Summary
- Canadian dollar set for best weekly gain since December.
- 10-Year Treasury yield spikes to above 4% from near 3.86 low Thursday.
- Traders pare Bank of England (BoE) rate cut bets, see fewer than 100 bps this year - Great British pound falls 0.5% to hit day’s low after U.S. jobs reports.
- U.S. January private payrolls increase 317,000, estimate 170,000.
- Euro currency falls from near $1.09 to below $1.08 before rebounding.
- Trump says ‘Wouldn’t’ rename Powell as Federal Reserve Chair.
- PBOC adds short-term liquidity before holidays.
- G-4 volatility curves show April policy decisions are main focus.
- Australian dollar rises on risk-on mood, hedging flows prior to sharp decline after release of U.S. jobs report.
Noteworthy
- U.S. Hiring Accelerated With 353,000 Jobs Added in January
- Unemployment Rate Steady at 3.7%
The U.S. Dollar
The U.S. economy added jobs at a robust pace in January, the latest surprise delivered by a labor market that has repeatedly defied predictions of a significant slowdown.
Employers added a seasonally adjusted 353,000 jobs last month, the Labor Department reported Friday, the strongest in a year. December’s payroll figures were also revised upward to 333,000 from 216,000, suggesting that higher interest rates haven’t cooled hiring as much as economists had previously thought.
Bond yields rose and S&P 500 futures pared earlier gains after the report was released, a sign that investors feared the strong data would prevent the Federal Reserve from cutting interest rates as soon as they had hoped.
The yield on the benchmark 10-year Treasury note climbed to 4.01%, according to Tradeweb, from 3.86% Thursday. Yields rise when bond prices fall.
The labor force grew 124,000 after accounting for the annual change to the Labor Department’s estimate of the underlying population, the Labor Department said. Without that adjustment, the labor force showed a decline. The participation rate in January was unchanged at 62.5%, with the population revisions having no effect.
Economists surveyed by The Wall Street Journal had anticipated that Friday’s report would show that the economy added 185,000 new jobs in January and that the unemployment rate would be 3.8%.
The report offers fresh insight into the U.S. economy as Fed officials are considering when to start cutting interest rates, a new phase in their effort to control inflation while avoiding a long-feared recession.
Fed Chairman Jerome Powell signaled Wednesday that rate cuts are likely later this year, though probably not at the Fed’s next meeting in March. Strong economic growth and a still-tight labor market were welcome, Powell said, as long as inflation continues to decline.

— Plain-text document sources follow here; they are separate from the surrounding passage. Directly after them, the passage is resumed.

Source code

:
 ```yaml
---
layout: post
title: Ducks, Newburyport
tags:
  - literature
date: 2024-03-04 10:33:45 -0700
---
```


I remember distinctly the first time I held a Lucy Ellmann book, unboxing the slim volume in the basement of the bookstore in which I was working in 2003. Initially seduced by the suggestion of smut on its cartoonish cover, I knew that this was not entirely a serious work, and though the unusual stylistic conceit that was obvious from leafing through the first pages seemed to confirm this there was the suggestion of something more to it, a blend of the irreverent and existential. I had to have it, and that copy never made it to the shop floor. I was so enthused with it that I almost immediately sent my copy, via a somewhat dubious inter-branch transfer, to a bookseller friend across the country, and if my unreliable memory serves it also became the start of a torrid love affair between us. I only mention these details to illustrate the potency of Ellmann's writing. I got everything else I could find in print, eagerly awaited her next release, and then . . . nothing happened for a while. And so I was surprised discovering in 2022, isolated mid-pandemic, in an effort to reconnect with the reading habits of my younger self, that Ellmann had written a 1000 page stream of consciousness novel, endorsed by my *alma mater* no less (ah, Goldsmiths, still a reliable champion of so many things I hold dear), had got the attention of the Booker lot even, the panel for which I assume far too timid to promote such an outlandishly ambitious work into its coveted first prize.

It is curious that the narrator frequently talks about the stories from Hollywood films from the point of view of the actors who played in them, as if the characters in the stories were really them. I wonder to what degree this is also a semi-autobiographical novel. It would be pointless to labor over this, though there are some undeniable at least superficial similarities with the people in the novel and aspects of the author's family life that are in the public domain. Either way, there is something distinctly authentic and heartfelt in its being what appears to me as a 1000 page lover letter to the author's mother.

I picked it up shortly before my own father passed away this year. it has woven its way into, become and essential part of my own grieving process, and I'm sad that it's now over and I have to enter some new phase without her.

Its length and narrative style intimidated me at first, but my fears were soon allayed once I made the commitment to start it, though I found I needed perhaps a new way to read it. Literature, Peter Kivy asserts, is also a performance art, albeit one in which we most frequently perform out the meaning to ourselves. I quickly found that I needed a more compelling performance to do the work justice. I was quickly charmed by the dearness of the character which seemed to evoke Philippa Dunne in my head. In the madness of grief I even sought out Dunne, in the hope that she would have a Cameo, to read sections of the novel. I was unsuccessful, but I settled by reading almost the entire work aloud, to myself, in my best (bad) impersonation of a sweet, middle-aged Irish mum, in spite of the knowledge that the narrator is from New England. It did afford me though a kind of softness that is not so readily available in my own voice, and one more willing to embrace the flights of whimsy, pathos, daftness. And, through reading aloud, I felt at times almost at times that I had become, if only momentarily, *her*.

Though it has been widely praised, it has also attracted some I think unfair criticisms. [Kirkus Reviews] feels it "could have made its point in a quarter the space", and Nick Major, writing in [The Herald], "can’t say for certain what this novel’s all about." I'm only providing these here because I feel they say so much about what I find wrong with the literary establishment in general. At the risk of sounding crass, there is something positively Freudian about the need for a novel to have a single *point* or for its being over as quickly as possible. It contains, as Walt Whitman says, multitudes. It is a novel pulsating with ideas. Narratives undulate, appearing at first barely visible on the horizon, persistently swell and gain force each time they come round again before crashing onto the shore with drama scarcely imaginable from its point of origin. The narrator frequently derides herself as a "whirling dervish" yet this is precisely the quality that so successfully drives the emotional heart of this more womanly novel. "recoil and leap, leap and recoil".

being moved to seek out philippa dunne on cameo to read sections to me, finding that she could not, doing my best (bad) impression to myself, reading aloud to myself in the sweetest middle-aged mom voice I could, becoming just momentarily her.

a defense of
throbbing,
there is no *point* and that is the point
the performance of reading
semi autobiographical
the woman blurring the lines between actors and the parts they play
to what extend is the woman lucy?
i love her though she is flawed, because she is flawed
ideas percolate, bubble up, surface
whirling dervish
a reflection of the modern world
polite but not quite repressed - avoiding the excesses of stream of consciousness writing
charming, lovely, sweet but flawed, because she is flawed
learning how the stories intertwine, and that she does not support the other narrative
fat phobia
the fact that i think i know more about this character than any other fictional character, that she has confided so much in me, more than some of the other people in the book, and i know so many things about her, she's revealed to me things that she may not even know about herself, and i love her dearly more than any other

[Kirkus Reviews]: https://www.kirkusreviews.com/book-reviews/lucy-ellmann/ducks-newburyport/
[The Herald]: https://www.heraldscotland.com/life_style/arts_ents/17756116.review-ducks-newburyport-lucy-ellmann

Before Friday, recent data had shown the labor market cooling in a gradual manner, with wage growth easing and the pace of hiring moderating. A large share of hiring last year came from three sectors: government, healthcare, and restaurants and hotels. Other sectors have returned to a slower pace of growth.

Meanwhile, weekly initial claims for unemployment insurance have recently jumped, a sign that layoffs might have picked up, although not to levels economists consider worrisome.
Still, demand for workers has proved much more resilient than many investors and analysts had expected, given the Fed’s aggressive rate increases.
Officials raised rates last year to the highest level in more than 20 years, but the economy, far from falling into recession, has grown at a surprisingly brisk pace. The Fed’s preferred inflation gauge was 2.6% in December, not far from the central bank’s 2% goal.
Jobs reports for January have been somewhat hard to read since the onset of the pandemic. In the past two years, job gains were well above what economists had expected, but there was speculation that the numbers might have been exaggerated by shifts in seasonal hiring patterns.
Annual revisions to population estimates can also make it difficult to compare January’s unemployment rate with last year’s numbers.